Devoid of reason
Devoid of reason
ByPublished: 12:00 am Aug 01, 2005
Litterateurs from the indigenous basket who spewed venom against the recruitment of Nepali youth in the British Army on Sunday have demonstrated that they are caught up in a time warp and devoid of even the elementary principles of reason. To portray in bad light the recruitment of Nepalis in the British Army because it is influencing indigenous literature and to label it as the reason to shun that practice hereafter amounts to calling for a ban on higher studies because the latter is heralding changes in the traditional lifestyle. In labelling the recruitment in the British Army as an ‘injustice’ to the indigenous community, the speakers either did not know what they were saying or were trying to stoke the communal side of an argument without assessing the implications of such an irresponsible public statement.

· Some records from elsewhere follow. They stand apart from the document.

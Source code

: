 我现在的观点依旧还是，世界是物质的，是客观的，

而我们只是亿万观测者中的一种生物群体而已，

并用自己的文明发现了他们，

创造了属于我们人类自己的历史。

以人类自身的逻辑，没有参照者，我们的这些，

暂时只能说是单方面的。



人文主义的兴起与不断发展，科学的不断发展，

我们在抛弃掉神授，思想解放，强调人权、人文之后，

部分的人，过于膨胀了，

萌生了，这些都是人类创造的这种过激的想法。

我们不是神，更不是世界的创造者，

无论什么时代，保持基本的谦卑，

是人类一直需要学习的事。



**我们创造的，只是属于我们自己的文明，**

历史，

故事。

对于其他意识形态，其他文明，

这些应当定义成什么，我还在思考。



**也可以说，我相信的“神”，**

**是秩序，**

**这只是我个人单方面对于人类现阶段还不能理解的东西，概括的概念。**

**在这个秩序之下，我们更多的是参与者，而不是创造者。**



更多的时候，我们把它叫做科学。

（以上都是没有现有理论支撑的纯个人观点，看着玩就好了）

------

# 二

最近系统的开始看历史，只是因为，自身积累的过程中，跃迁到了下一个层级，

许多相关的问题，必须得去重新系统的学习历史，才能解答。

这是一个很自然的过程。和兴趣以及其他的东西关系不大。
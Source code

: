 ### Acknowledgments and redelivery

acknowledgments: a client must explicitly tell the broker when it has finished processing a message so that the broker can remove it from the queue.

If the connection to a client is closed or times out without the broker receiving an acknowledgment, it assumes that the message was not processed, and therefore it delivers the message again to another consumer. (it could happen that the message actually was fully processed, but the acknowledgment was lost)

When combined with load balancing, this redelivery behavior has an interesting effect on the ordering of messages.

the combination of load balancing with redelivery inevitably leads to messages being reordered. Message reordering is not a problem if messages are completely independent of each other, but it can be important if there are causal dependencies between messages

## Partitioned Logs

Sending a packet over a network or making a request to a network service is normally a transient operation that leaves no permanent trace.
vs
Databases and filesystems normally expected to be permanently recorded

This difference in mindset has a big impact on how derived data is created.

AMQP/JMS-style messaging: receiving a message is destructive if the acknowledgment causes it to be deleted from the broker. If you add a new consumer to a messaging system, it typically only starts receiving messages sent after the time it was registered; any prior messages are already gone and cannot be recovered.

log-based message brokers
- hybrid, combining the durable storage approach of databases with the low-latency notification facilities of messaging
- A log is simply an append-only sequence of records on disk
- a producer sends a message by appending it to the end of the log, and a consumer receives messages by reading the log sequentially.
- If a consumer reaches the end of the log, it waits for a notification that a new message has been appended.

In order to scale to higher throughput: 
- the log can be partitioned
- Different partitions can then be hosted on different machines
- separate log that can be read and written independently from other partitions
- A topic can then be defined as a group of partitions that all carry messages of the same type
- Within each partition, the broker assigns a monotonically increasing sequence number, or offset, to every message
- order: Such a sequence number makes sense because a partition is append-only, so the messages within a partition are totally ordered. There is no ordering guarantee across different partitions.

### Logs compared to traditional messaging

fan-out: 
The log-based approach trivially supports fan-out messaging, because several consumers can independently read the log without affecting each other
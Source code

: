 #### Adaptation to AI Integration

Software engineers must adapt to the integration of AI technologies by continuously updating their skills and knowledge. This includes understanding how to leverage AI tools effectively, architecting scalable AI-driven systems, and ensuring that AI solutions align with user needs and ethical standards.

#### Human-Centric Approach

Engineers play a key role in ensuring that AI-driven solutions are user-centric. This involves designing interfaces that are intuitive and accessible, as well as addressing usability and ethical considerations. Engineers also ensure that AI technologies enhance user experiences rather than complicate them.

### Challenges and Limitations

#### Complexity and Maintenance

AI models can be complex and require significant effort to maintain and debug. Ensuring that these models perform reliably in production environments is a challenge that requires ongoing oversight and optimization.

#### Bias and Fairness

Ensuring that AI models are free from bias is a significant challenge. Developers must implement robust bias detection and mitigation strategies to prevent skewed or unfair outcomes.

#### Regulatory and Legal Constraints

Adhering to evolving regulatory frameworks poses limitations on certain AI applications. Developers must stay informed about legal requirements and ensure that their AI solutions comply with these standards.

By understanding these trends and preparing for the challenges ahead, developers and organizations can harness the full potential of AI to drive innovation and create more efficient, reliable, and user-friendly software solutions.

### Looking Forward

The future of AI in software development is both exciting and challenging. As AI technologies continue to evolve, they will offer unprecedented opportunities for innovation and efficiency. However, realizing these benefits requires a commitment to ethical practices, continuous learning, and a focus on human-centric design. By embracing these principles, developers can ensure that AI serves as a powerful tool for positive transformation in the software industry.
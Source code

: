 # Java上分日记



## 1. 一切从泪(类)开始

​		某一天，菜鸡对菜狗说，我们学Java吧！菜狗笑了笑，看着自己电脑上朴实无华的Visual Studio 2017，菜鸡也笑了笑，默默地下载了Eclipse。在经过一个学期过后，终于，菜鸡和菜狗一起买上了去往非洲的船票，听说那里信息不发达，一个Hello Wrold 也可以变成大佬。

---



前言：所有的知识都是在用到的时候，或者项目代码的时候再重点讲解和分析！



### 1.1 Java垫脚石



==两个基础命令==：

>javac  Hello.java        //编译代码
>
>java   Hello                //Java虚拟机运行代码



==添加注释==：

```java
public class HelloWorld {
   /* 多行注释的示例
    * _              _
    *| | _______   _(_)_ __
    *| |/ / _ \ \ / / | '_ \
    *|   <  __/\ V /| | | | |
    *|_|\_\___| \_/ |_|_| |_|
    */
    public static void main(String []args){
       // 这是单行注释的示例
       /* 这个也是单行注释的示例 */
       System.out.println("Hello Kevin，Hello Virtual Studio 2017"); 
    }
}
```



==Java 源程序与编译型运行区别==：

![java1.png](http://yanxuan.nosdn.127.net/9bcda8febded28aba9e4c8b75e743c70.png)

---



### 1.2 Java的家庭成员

The concern lies not so much in the speakers’ indifference to unemployment at home, as in the pettiness with which the litterateurs pronounced their fears of the changing literary scene. They forgot that language, literature, lifestyle, history and social etiquettes have been buffeted by the winds of change the world over. Had this not been the case, readers in English literature would have been deprived the pleasure of reading Hemingway’s A Farewell to Arms which draws heavily on his frontline experiences. Or Madhav Ghimiray’s Gauri which the author himself admits is an spontaneous pouring of the grief following his beloved wife’s demise. Experiences consequently shaped literature on a global scale. The speakers simply chose to overlook this process.
To antagonise the Gurkhas by tweaking the literary aspects of recruitment of Nepalis in the British Army is a reflection of the failure to acknowledge that the practice, instead, has been a raw material for many a literary masterpiece. One need not look further than the late Jhalakman Gandharva, himself a member of a marginalised community, who immortalised a Lahure’s predicament through a popular musical number. The suffering of the Gurkhas is a stuff that has more literary edge than that of the kitsch being produced in the name of literature. It is not fair to infringe upon another person’s right to try to protect his or her own. Beyond literature, it would be an understatement to say British Gurkhas are a financial lifeline to a large section of the Nepalis at home.